Hablo bastante con gente de empresa y hablo bastante con padres. Y me encuentro muchas veces con lo mismo: el jefe que piensa que TODOS sus empleados son unos inútiles y los padres - a veces, un poco más, las madres- que piensan que TODOS sus hijos, incluso los de 49 años, son unos niños tontines a los que hay que vigilar.
He dicho “vigilar” y no he dicho “controlar”, porque, como decía un amigo mío, “si hubiera querido decir ´controlar´, lo hubiera dicho, que soy muy preciso en mis expresiones”. Yo no soy tan preciso, pero he querido decir “vigilar”. Vigila el jefe que no deja vivir en paz a sus subordinados. Como no les deja vivir en paz, les amarga la vida, y, fundamentalmente, se la amarga él. Vigilan los padres que no dejan vivir en paz a sus hijos, a los que también amargan la vida, y de paso, y por el mismo precio, se la amargan ellos mismos.

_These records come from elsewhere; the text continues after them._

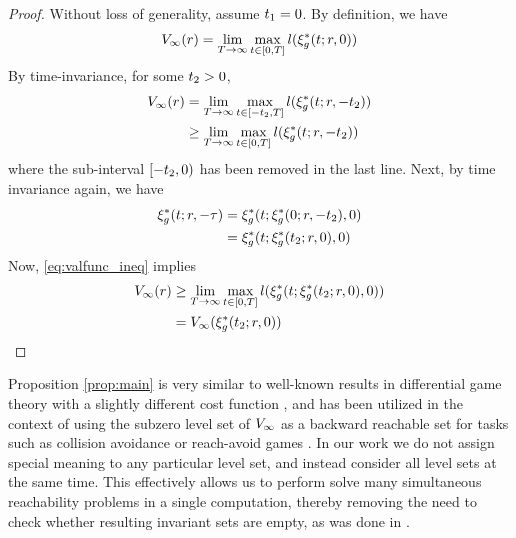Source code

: \begin{proof}
Without loss of generality, assume $t_1=0$. By definition, we have
\begin{equation}
\begin{aligned}
V_\infty(r) & = \lim_{T\rightarrow\infty}\max_{t \in [0, T]} l(\xi_g^*(t; r, 0))\\
\end{aligned}
\end{equation}
By time-invariance, for some $t_2 > 0$,
\begin{equation}
\label{eq:valfunc_ineq}
  \begin{aligned}
V_\infty(r) &= \lim_{T\rightarrow\infty}\max_{t \in [-t_2, T]} l(\xi_g^*(t; r, -t_2)) \\
&\ge \lim_{T\rightarrow\infty}\max_{t \in [0, T]} l(\xi_g^*(t; r, -t_2)) 
  \end{aligned}
\end{equation}  
\noindent where the sub-interval $[-t_2, 0)$ has been removed in the last line. Next, by time invariance again, we  have
\begin{equation}
\begin{aligned}
\xi_g^*(t; r, -\tau) &= \xi_g^*(t; \xi_g^*(0; r, -t_2), 0) \\
&= \xi_g^*(t; \xi_g^*(t_2; r, 0), 0)
\end{aligned}
\end{equation}
Now, \eqref{eq:valfunc_ineq} implies
\begin{equation}
\begin{aligned}
V_\infty(r) &\ge \lim_{T\rightarrow\infty}\max_{t \in [0, T]} l(\xi_g^*(t; \xi_g^*(t_2; r, 0), 0)) \\
&= V_\infty(\xi_g^*(t_2; r, 0))
\end{aligned}
\end{equation} 
\end{proof} 
 \begin{rem} 
   Proposition \ref{prop:main} is very similar to well-known results in differential game theory with a slightly different cost function \cite{Akametalu2014}, and has been utilized in the context of using the subzero level set of $V_\infty$ as a backward reachable set for tasks such as collision avoidance or reach-avoid games \cite{Mitchell05}. In our work we do not assign special meaning to any particular level set, and instead consider all level sets at the same time. This effectively allows us to perform solve many simultaneous reachability problems in a single computation, thereby removing the need to check whether resulting invariant sets are empty, as was done in \cite{Bansal2017}.
 \end{rem}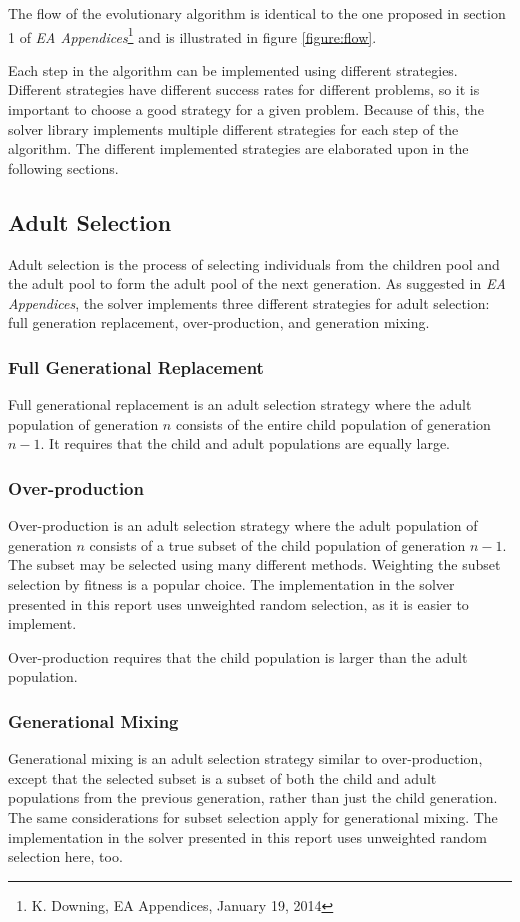 \documentclass[twocolumn,oneside]{amsart}
\begin{document}
The flow of the evolutionary algorithm is identical to the one proposed in section 1 of \textit{EA Appendices}\footnote{K. Downing, EA Appendices, January 19, 2014}
and is illustrated in figure \ref{figure:flow}.

Each step in the algorithm can be implemented using different strategies.
Different strategies have different success rates for different problems, so it is important to choose a good strategy for a given problem.
Because of this, the solver library implements multiple different strategies for each step of the algorithm.
The different implemented strategies are elaborated upon in the following sections.

\subsection{Adult Selection}
Adult selection is the process of selecting individuals from the children pool and the adult pool to form the adult pool of the next generation.
As suggested in \textit{EA Appendices}, the solver implements three different strategies for adult selection: full generation replacement, over-production, and generation mixing.

\subsubsection{Full Generational Replacement}
Full generational replacement is an adult selection strategy where the adult population of generation $ n $ consists of the entire child population of generation $ n - 1 $.
It requires that the child and adult populations are equally large.

\subsubsection{Over-production}
Over-production is an adult selection strategy where the adult population of generation $ n $ consists of a true subset of the child population of generation $ n - 1 $.
The subset may be selected using many different methods.
Weighting the subset selection by fitness is a popular choice.
The implementation in the solver presented in this report uses unweighted random selection, as it is easier to implement.

Over-production requires that the child population is larger than the adult population.

\subsubsection{Generational Mixing}
Generational mixing is an adult selection strategy similar to over-production, except that the selected subset is a subset of both the child and adult populations from the previous generation, rather than just the child generation.
The same considerations for subset selection apply for generational mixing.
The implementation in the solver presented in this report uses unweighted random selection here, too.
\end{document}
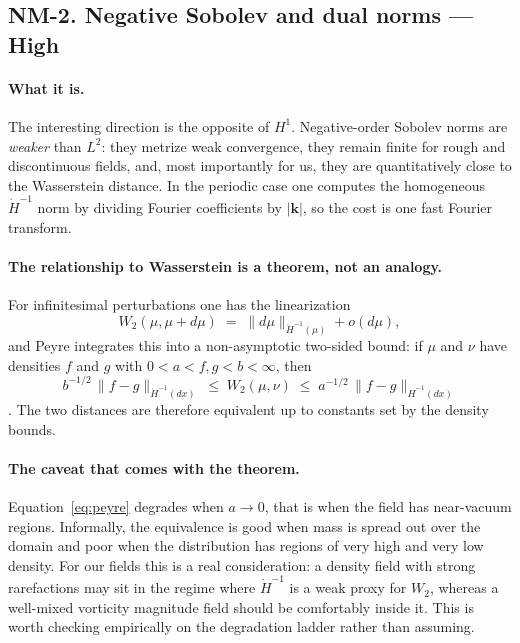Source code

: \documentclass[11pt]{article}
\newcommand{\High}{\textbf{High}}
\begin{document}
\subsection{NM-2. Negative Sobolev and dual norms --- \High{}}

\paragraph{What it is.} The interesting direction is the opposite of $H^1$. Negative-order
Sobolev norms are \emph{weaker} than $L^2$: they metrize weak convergence, they remain
finite for rough and discontinuous fields, and, most importantly for us, they are
quantitatively close to the Wasserstein distance. In the periodic case one computes the
homogeneous $\dot H^{-1}$ norm by dividing Fourier coefficients by $|\mathbf{k}|$, so the
cost is one fast Fourier transform.

\paragraph{The relationship to Wasserstein is a theorem, not an analogy.} For infinitesimal
perturbations one has the linearization
\begin{equation}
W_2(\mu, \mu + d\mu) \;=\; \| d\mu \|_{\dot H^{-1}(\mu)} + o(d\mu),
\label{eq:linearization}
\end{equation}
and Peyre integrates this into a non-asymptotic two-sided bound: if $\mu$ and $\nu$ have
densities $f$ and $g$ with $0 < a < f, g < b < \infty$, then
\begin{equation}
b^{-1/2}\, \| f - g \|_{\dot H^{-1}(dx)} \;\le\; W_2(\mu,\nu) \;\le\;
a^{-1/2}\, \| f - g \|_{\dot H^{-1}(dx)}
\label{eq:peyre}
\end{equation}
\cite{peyre2018}. The two distances are therefore equivalent up to constants set by the
density bounds.

\paragraph{The caveat that comes with the theorem.} Equation~\eqref{eq:peyre} degrades when
$a \to 0$, that is when the field has near-vacuum regions. Informally, the equivalence is
good when mass is spread out over the domain and poor when the distribution has regions of
very high and very low density. For our fields this is a real consideration: a density field
with strong rarefactions may sit in the regime where $\dot H^{-1}$ is a weak proxy for
$W_2$, whereas a well-mixed vorticity magnitude field should be comfortably inside it. This
is worth checking empirically on the degradation ladder rather than assuming.
\end{document}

Lo de los hombres de empresa debe ser nuevo. Lo de los padres, no. Resulta que San Pablo, en una carta que escribió a los Corintios, hace unos cuantos años, les decía: “Padres, no exasperéis a vuestros hijos”. Esa es la traducción que he leído, pero, si lo queréis más claro, yo creo que lo que quiso decir el santo fue: “Padres (y madres), no jorobéis a vuestros hijos y dejadles en paz”.
Conozco padres que hacen la vida imposible a sus hijos. Y, lo peor de todo, es que lo hacen llenos de buena voluntad. Y cuando, a los 18 años y un día, el hijo les dice que se quiere ir de casa, se pegan el gran disgusto, en vez de decir: “Nos lo hemos ganado”. En la empresa, es más difícil largarse. Con esto de la crisis, la gente se agarra a su silla, suponiendo que trabajen sentados. Pero el efecto es el mismo: una baja de rendimiento enorme, porque ¿para qué vas a trabajar si hay un señor que te vigila por encima del hombro, para indicarte triunfalmente que te has equivocado, que vurro se escribe con b?
Ese empleado está deseando que llegue el viernes por la tarde, porque ve el lunes como algo lejanísimo y siempre existe la esperanza de que en el fin de semana el jefe agarre una gripe que le deje tumbado unos cuantos días. Los hijos lo tienen peor, porque, con los padres sanos o los padres enfermos, la vigilancia se mantiene y no queda más que un remedio traumático: la huida precipitada.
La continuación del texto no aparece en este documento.